Hi Ted,
On 1/14/25 21:38, Theodore Ts'o wrote:
On Tue, Jan 14, 2025 at 02:25:21PM +0800, Heming Zhao wrote:
The root cause appears to be that the jbd2 bypass recovery logic
is incorrect.
Heming, thanks for taking a look.
I'm not convinced the root cause is what you've stated. When
jbd2_journal_wipe() calls jbd2_mark_journal_empty(), s_start gets set
to zero:
Actually, ocfs2 calls jbd2_journal_wipe() with 'write=0' (hard coded),
so jbd2_mark_journal_empty() isn't called during the ocfs2 mount
phase. This means the following deduction won't apply in this case.
-- Heming
sb->s_start = cpu_to_be32(0);
This then gets checked in jbd2_journal_recovery:
if (!sb->s_start) {
jbd2_debug(1, "No recovery required, last transaction %d, head block %u\n",
be32_to_cpu(sb->s_sequence), be32_to_cpu(sb->s_head));
journal->j_transaction_sequence = be32_to_cpu(sb->s_sequence) + 1;
journal->j_head = be32_to_cpu(sb->s_head);
return 0;
}
I suspect that there is something else wrong with jbd2's superblock,
since this normally works in the absence of malicious fs image
fuzzing, such that when jbd2_journal_load() calls reset_journal()

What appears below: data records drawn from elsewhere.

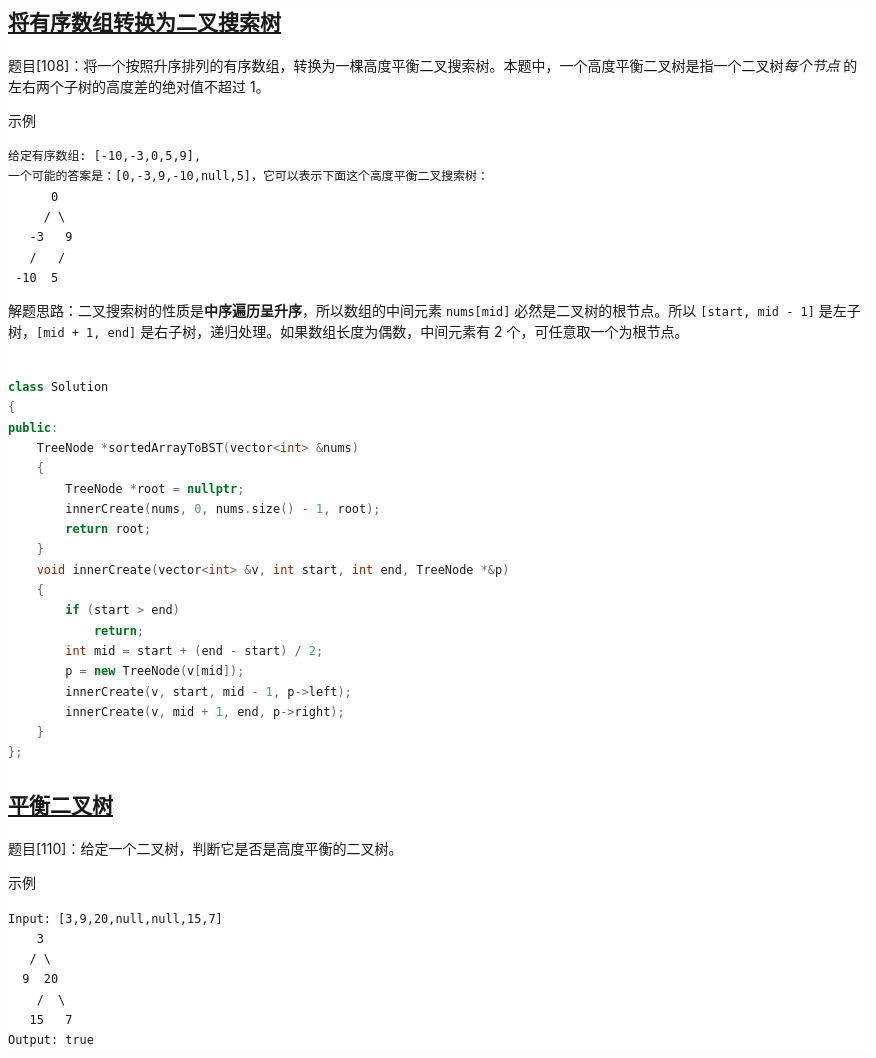 ## [将有序数组转换为二叉搜索树](https://leetcode-cn.com/problems/convert-sorted-array-to-binary-search-tree/)

题目[108]：将一个按照升序排列的有序数组，转换为一棵高度平衡二叉搜索树。本题中，一个高度平衡二叉树是指一个二叉树*每个节点* 的左右两个子树的高度差的绝对值不超过 1。

示例

```
给定有序数组: [-10,-3,0,5,9],
一个可能的答案是：[0,-3,9,-10,null,5]，它可以表示下面这个高度平衡二叉搜索树：
      0
     / \
   -3   9
   /   /
 -10  5
```

解题思路：二叉搜索树的性质是**中序遍历呈升序**，所以数组的中间元素 `nums[mid]` 必然是二叉树的根节点。所以 `[start, mid - 1]` 是左子树，`[mid + 1, end]` 是右子树，递归处理。如果数组长度为偶数，中间元素有 2 个，可任意取一个为根节点。

```cpp

class Solution
{
public:
    TreeNode *sortedArrayToBST(vector<int> &nums)
    {
        TreeNode *root = nullptr;
        innerCreate(nums, 0, nums.size() - 1, root);
        return root;
    }
    void innerCreate(vector<int> &v, int start, int end, TreeNode *&p)
    {
        if (start > end)
            return;
        int mid = start + (end - start) / 2;
        p = new TreeNode(v[mid]);
        innerCreate(v, start, mid - 1, p->left);
        innerCreate(v, mid + 1, end, p->right);
    }
};
```

## [平衡二叉树](https://leetcode-cn.com/problems/balanced-binary-tree/)

题目[110]：给定一个二叉树，判断它是否是高度平衡的二叉树。

示例

```
Input: [3,9,20,null,null,15,7]
    3
   / \
  9  20
    /  \
   15   7
Output: true
```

after jbd2_journal_recover() correctly bypasses recovery, the WARN_ON
gets triggered.
I'd suggest that you enable jbd2 debugging so we can see all of the
jbd2_debug() message to understand what might be going on.

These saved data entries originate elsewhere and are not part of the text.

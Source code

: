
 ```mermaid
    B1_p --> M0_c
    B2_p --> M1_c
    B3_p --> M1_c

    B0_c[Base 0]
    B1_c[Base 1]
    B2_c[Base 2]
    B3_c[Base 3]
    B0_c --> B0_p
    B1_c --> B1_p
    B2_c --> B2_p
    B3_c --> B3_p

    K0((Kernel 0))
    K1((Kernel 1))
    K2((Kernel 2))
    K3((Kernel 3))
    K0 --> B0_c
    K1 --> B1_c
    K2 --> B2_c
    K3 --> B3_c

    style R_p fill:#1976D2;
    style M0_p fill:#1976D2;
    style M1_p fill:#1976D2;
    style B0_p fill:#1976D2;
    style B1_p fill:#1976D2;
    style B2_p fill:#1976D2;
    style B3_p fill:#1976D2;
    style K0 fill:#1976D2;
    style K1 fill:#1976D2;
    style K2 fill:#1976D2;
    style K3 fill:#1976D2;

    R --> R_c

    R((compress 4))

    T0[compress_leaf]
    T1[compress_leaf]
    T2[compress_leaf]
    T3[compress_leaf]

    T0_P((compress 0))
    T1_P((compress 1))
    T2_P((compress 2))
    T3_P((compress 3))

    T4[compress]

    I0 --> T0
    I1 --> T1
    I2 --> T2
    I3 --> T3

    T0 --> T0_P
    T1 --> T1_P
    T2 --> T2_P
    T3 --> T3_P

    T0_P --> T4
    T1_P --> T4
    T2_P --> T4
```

By the way, given that this is only a WARN_ON, and it involves
malicious image fuzzing, this is probably a valid jbd2 bug, but it's
not actually a security bug. Sure, someone silly enough to pick up a
maliciously corrupted USB thumb drive dropped in a parking lot and
insert it into their desktop, and the distribution is silly enoough to
allow automount, the worse that can happen is that the system to
reboot if the system is configured to panic on a WARNING. So feel
free to prioritize your investigation appropriately. :-)
Cheers,
- Ted